Mars 30 April 2021 at 20:27

Given how many negative stories we’ve heard when it comes to after sales support from various heat pump manufactures where units have been incorrectly installed or undersized, I am very, very impressed with Grant UK, and we are extremely pleased to hear that your system is now running properly and efficiently, Sue. That’s brilliant.

I am, however, curious why they increased the hot water temperature from 45C to 60C. Did they tell why they did that, and is the hot water that is now coming from your taps too hot?

Reply
mike 4 May 2021 at 11:53

I also wonder if they had some legionella control (ie immersion heater) in the hot water tank – which brought the temperature up at certain times (usually set to night when elec loads are low), this could explain why ASHP was only taking it to 45°C…….but this would depend on what the Coefficient of performance (COP) is on the heat pump @ 60°C. I used to work at a reputable UFH supplier who also solds heat pumps – and COPs of ASHP where around 1.2 to 1.5 so the additional costs of raising the temp inside the tank to 60°C with an imersion was not seen as a large extra expense whilst also ensuring the heat pump isn’t being worn out quicker than it ‘could’.

Like i say heat pumps may have moved on a bit since then

Reply
Susan Fawn 5 May 2021 at 07:46

Our system definitely has a boost facility for legionella prevention. Via an immersion heater which is left switched on. This raises the temperature to 60 degrees for an hr per day.

Reply
Kevin Mattocks 30 April 2021 at 21:04

Very interesting Sue.
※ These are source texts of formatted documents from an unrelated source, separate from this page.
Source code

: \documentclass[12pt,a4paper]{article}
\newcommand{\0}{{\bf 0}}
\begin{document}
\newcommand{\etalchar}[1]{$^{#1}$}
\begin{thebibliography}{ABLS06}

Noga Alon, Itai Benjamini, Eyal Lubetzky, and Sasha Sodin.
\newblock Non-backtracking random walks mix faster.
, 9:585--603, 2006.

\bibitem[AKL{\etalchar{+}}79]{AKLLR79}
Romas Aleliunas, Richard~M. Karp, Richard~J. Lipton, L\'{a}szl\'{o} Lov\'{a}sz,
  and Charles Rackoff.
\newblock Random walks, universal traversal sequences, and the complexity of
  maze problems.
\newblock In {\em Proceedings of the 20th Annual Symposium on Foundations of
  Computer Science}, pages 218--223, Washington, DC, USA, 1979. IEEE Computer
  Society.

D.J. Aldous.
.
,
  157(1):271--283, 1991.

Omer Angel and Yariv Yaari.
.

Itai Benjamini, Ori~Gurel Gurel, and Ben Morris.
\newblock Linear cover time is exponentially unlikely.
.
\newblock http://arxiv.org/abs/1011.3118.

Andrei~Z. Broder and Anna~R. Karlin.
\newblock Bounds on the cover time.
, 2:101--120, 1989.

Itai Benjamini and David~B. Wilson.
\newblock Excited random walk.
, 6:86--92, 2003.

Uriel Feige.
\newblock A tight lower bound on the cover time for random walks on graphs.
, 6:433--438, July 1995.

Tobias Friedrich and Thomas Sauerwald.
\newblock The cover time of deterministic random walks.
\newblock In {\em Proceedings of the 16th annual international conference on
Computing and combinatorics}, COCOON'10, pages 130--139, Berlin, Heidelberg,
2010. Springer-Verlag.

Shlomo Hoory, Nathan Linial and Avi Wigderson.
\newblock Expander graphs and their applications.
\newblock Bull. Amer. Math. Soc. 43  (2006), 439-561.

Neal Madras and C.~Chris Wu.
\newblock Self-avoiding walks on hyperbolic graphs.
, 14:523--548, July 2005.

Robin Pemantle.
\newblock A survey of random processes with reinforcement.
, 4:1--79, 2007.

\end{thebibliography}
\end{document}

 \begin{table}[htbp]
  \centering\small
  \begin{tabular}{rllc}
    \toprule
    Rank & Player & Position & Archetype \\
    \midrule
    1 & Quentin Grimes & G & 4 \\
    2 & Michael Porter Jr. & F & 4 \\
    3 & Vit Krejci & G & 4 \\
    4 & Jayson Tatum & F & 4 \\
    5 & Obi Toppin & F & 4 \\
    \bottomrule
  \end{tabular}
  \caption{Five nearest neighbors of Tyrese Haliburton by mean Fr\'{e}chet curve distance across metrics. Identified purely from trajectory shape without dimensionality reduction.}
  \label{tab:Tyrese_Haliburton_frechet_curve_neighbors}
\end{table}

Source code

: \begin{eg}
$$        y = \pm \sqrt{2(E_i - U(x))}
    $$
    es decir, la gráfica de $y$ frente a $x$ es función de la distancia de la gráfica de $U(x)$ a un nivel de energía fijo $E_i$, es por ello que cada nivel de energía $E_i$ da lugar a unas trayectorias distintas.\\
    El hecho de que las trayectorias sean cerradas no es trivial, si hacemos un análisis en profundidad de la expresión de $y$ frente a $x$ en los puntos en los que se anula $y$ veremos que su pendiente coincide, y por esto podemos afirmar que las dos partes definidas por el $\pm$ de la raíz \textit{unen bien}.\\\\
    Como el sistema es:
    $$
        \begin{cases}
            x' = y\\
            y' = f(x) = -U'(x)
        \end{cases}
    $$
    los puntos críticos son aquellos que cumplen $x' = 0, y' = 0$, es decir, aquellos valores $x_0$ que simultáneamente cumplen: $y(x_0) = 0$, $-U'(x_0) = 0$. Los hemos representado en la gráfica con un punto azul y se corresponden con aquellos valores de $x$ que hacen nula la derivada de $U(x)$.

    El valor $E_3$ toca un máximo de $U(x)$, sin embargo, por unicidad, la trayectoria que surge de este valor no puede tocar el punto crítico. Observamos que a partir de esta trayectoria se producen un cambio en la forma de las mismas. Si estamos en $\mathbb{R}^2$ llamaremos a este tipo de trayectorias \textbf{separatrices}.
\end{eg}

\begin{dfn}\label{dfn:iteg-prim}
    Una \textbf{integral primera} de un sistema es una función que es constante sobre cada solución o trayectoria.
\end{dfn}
I am also looking at tweaking our HW and thermostat settings. What times of the day did Grant recommend having the water heating on? Our HW is 50 deg and that is easily hot enough.

Reply
Sue Fawn 30 April 2021 at 22:14

In response to questions from Mars and Kevin.
Not being a technician it’s difficult to know why Grant increased our hot water temp from 45 to approx 55/60 degrees . The hot water is not scalding but seems just right.
Regarding timings of the hot water ours is on for 3 x 1hr periods per day , 7- 8a.m 5-6 pm then again 11-12midnight to coincide with daily shower times. We have 2 quite powerful showers and a large bathtub and have not been short of hot water.

On another note the first floor radiators respond almost instantly to increasing the thermostat which means a quick boost to make the first floor toasty warm. Not sure if this is due to increased water temp.